We presented a cortical-inspired setting extending the approach used in [Bertalmio2007, BertalmioFrontiers2014] to describe contrast phenomena in images. By mimicking the structure of V1, the model explicitly takes into account information on local image orientation and it relates naturally to Wilson-Cowan-type equations introduced in [WilsonCowan1973] to study the evolution of neurons in V1. The model can be efficiently implemented via convolution with appropriate kernels and discretised via standard explicit schemes. The additional information on the local orientation allows to describe contrast/assimilation phenomena as well as notable orientation-dependent illusions outperforming the models introduced in [Bertalmio2007, BertalmioFrontiers2014]. Furthermore, the performance of the introduced mean field model is competitive with the results obtained by applying some popular orientation-dependent filtering such as the ODOG and the BIWaM models [Blakeslee1999, Otazu2008].

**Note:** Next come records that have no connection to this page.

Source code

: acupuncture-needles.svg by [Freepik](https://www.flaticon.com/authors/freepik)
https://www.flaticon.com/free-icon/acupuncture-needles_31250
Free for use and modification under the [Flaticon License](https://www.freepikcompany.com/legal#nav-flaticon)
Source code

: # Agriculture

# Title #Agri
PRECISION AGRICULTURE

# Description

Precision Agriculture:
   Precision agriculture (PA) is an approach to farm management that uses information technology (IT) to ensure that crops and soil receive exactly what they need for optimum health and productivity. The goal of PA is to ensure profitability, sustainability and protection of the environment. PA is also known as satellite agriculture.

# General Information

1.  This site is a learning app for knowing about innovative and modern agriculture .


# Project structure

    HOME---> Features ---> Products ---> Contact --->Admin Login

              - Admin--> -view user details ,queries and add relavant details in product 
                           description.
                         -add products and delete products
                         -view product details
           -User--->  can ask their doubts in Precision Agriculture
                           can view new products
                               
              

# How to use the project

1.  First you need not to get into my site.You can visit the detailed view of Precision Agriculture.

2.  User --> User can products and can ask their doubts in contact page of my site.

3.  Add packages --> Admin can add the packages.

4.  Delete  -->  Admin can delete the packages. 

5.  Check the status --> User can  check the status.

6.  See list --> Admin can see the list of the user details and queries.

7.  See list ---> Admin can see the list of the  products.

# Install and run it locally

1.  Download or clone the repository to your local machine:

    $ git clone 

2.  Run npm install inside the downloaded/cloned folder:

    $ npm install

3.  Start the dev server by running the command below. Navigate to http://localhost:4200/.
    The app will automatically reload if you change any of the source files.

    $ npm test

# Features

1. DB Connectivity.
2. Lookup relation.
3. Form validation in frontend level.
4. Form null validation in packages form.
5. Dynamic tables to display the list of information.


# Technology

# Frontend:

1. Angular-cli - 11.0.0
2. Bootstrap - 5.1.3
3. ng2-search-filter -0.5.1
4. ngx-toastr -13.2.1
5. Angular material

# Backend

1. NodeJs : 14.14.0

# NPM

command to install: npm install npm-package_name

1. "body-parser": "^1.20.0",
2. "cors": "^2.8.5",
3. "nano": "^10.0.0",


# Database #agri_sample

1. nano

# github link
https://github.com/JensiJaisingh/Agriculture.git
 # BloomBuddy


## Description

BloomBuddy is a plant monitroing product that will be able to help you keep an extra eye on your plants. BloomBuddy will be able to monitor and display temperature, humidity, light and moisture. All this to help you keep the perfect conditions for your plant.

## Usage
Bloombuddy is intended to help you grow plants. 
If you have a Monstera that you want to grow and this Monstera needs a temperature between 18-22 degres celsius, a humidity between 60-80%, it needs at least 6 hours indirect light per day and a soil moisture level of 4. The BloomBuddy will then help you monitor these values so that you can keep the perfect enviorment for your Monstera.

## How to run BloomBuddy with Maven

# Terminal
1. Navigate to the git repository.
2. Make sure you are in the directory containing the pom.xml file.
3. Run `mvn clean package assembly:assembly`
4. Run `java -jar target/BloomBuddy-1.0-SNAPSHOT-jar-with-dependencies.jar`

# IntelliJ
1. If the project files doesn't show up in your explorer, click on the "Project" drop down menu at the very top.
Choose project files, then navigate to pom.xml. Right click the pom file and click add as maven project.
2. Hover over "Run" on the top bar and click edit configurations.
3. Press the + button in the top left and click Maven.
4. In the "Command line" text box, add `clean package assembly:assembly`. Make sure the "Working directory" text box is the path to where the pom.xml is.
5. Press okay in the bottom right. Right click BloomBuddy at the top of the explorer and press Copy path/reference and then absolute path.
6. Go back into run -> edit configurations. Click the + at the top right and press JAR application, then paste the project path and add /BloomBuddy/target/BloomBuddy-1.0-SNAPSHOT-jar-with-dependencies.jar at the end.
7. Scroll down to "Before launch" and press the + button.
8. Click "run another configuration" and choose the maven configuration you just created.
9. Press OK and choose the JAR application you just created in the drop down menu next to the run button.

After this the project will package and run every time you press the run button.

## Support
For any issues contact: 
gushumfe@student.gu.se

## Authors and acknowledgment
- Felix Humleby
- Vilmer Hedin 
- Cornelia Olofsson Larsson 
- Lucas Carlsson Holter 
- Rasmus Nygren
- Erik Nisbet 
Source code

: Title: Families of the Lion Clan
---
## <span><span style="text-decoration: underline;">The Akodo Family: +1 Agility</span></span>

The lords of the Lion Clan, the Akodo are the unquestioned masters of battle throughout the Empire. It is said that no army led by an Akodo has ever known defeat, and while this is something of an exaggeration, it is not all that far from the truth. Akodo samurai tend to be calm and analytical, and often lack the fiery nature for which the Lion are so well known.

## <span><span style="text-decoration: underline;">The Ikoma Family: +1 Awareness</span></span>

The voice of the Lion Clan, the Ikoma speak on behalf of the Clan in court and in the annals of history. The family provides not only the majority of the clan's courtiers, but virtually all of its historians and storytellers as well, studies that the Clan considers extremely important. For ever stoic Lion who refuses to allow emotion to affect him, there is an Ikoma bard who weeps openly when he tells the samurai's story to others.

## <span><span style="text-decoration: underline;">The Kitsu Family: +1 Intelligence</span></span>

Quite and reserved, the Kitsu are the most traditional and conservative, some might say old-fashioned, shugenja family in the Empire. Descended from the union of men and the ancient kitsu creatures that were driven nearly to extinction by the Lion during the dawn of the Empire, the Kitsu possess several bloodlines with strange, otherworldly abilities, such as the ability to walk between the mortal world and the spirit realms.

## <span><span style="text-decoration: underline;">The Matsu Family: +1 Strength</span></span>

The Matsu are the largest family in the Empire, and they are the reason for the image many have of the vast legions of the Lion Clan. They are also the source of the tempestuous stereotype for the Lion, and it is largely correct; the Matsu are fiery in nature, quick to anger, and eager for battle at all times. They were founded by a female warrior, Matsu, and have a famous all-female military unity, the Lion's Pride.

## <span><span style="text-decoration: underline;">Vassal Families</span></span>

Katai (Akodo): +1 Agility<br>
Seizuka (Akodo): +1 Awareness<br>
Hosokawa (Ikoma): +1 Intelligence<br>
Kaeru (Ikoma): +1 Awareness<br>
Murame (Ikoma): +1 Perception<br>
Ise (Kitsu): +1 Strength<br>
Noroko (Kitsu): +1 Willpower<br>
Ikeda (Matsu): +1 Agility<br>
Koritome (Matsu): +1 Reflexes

Further investigations should address a more accurate modelling reflecting the actual structure of V1. In particular, this concerns the lift operation where the cake wavelet filters should be replaced by Gabor filtering, as well as the interaction weight which could be taken to be the anisotropic heat kernel of [Citti2006] instead of the isotropic Gaussian currently employed. Finally, extensive numerical experiments should be performed to assess the compatibility of the model with psycho-physical tests measuring the perceptual bias induced by these and other phenomena such as the tilt illusion [Self2014]. This would provide insights about the robustness of the model in reproducing the visual pathway behaviour.